- Data for the task -
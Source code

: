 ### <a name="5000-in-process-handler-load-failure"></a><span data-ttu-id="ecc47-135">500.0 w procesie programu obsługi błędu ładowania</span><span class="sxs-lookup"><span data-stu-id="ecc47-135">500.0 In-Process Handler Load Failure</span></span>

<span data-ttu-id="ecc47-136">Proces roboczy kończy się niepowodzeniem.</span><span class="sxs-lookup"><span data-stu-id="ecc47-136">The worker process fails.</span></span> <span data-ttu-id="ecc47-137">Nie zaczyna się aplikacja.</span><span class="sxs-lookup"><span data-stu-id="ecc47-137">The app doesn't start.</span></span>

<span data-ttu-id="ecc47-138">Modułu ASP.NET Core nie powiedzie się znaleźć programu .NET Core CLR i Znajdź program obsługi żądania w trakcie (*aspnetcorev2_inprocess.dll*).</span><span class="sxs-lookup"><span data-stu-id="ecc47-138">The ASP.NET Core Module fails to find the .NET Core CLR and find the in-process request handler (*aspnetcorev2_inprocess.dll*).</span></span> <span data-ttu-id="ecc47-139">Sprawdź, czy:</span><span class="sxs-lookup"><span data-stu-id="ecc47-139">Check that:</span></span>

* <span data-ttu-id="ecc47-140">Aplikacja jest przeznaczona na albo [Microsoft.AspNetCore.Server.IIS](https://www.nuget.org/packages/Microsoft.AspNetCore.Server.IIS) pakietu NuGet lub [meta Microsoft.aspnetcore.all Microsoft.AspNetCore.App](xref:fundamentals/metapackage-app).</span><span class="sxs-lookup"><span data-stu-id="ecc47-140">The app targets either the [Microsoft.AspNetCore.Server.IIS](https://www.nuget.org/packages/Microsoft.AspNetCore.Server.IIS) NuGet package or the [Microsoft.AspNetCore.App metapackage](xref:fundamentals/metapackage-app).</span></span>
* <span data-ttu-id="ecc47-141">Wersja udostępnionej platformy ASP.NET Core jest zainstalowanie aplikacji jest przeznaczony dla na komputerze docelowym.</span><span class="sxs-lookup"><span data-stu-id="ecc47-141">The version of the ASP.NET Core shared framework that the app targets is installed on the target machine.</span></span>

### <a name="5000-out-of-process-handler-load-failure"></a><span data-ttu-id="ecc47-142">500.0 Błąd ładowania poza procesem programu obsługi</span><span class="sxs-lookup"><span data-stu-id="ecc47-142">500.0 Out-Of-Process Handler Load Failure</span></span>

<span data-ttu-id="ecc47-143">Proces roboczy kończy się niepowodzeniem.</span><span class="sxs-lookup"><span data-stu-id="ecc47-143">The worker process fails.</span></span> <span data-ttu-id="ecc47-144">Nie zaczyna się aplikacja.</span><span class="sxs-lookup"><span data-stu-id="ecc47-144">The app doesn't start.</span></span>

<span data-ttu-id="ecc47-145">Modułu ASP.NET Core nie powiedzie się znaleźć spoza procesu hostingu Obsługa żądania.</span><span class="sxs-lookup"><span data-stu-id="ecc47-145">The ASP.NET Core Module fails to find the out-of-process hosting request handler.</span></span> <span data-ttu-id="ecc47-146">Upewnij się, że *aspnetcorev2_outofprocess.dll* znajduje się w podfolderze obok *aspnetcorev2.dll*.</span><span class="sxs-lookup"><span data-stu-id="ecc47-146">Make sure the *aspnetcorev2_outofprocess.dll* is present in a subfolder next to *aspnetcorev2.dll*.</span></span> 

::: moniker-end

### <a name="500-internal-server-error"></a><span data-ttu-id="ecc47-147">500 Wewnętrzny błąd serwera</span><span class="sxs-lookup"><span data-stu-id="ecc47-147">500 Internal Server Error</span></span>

- Required work -
Please copy the data above in its entirety, exactly as written.

- Response box -
Source code

: ### <a name="5000-in-process-handler-load-failure"></a><span data-ttu-id="ecc47-135">500.0 w procesie programu obsługi błędu ładowania</span><span class="sxs-lookup"><span data-stu-id="ecc47-135">500.0 In-Process Handler Load Failure</span></span>

<span data-ttu-id="ecc47-136">Proces roboczy kończy się niepowodzeniem.</span><span class="sxs-lookup"><span data-stu-id="ecc47-136">The worker process fails.</span></span> <span data-ttu-id="ecc47-137">Nie zaczyna się aplikacja.</span><span class="sxs-lookup"><span data-stu-id="ecc47-137">The app doesn't start.</span></span>

<span data-ttu-id="ecc47-138">Modułu ASP.NET Core nie powiedzie się znaleźć programu .NET Core CLR i Znajdź program obsługi żądania w trakcie (*aspnetcorev2_inprocess.dll*).</span><span class="sxs-lookup"><span data-stu-id="ecc47-138">The ASP.NET Core Module fails to find the .NET Core CLR and find the in-process request handler (*aspnetcorev2_inprocess.dll*).</span></span> <span data-ttu-id="ecc47-139">Sprawdź, czy:</span><span class="sxs-lookup"><span data-stu-id="ecc47-139">Check that:</span></span>

* <span data-ttu-id="ecc47-140">Aplikacja jest przeznaczona na albo [Microsoft.AspNetCore.Server.IIS](https://www.nuget.org/packages/Microsoft.AspNetCore.Server.IIS) pakietu NuGet lub [meta Microsoft.aspnetcore.all Microsoft.AspNetCore.App](xref:fundamentals/metapackage-app).</span><span class="sxs-lookup"><span data-stu-id="ecc47-140">The app targets either the [Microsoft.AspNetCore.Server.IIS](https://www.nuget.org/packages/Microsoft.AspNetCore.Server.IIS) NuGet package or the [Microsoft.AspNetCore.App metapackage](xref:fundamentals/metapackage-app).</span></span>
* <span data-ttu-id="ecc47-141">Wersja udostępnionej platformy ASP.NET Core jest zainstalowanie aplikacji jest przeznaczony dla na komputerze docelowym.</span><span class="sxs-lookup"><span data-stu-id="ecc47-141">The version of the ASP.NET Core shared framework that the app targets is installed on the target machine.</span></span>

### <a name="5000-out-of-process-handler-load-failure"></a><span data-ttu-id="ecc47-142">500.0 Błąd ładowania poza procesem programu obsługi</span><span class="sxs-lookup"><span data-stu-id="ecc47-142">500.0 Out-Of-Process Handler Load Failure</span></span>

<span data-ttu-id="ecc47-143">Proces roboczy kończy się niepowodzeniem.</span><span class="sxs-lookup"><span data-stu-id="ecc47-143">The worker process fails.</span></span> <span data-ttu-id="ecc47-144">Nie zaczyna się aplikacja.</span><span class="sxs-lookup"><span data-stu-id="ecc47-144">The app doesn't start.</span></span>

<span data-ttu-id="ecc47-145">Modułu ASP.NET Core nie powiedzie się znaleźć spoza procesu hostingu Obsługa żądania.</span><span class="sxs-lookup"><span data-stu-id="ecc47-145">The ASP.NET Core Module fails to find the out-of-process hosting request handler.</span></span> <span data-ttu-id="ecc47-146">Upewnij się, że *aspnetcorev2_outofprocess.dll* znajduje się w podfolderze obok *aspnetcorev2.dll*.</span><span class="sxs-lookup"><span data-stu-id="ecc47-146">Make sure the *aspnetcorev2_outofprocess.dll* is present in a subfolder next to *aspnetcorev2.dll*.</span></span> 

::: moniker-end

### <a name="500-internal-server-error"></a><span data-ttu-id="ecc47-147">500 Wewnętrzny błąd serwera</span><span class="sxs-lookup"><span data-stu-id="ecc47-147">500 Internal Server Error</span></span>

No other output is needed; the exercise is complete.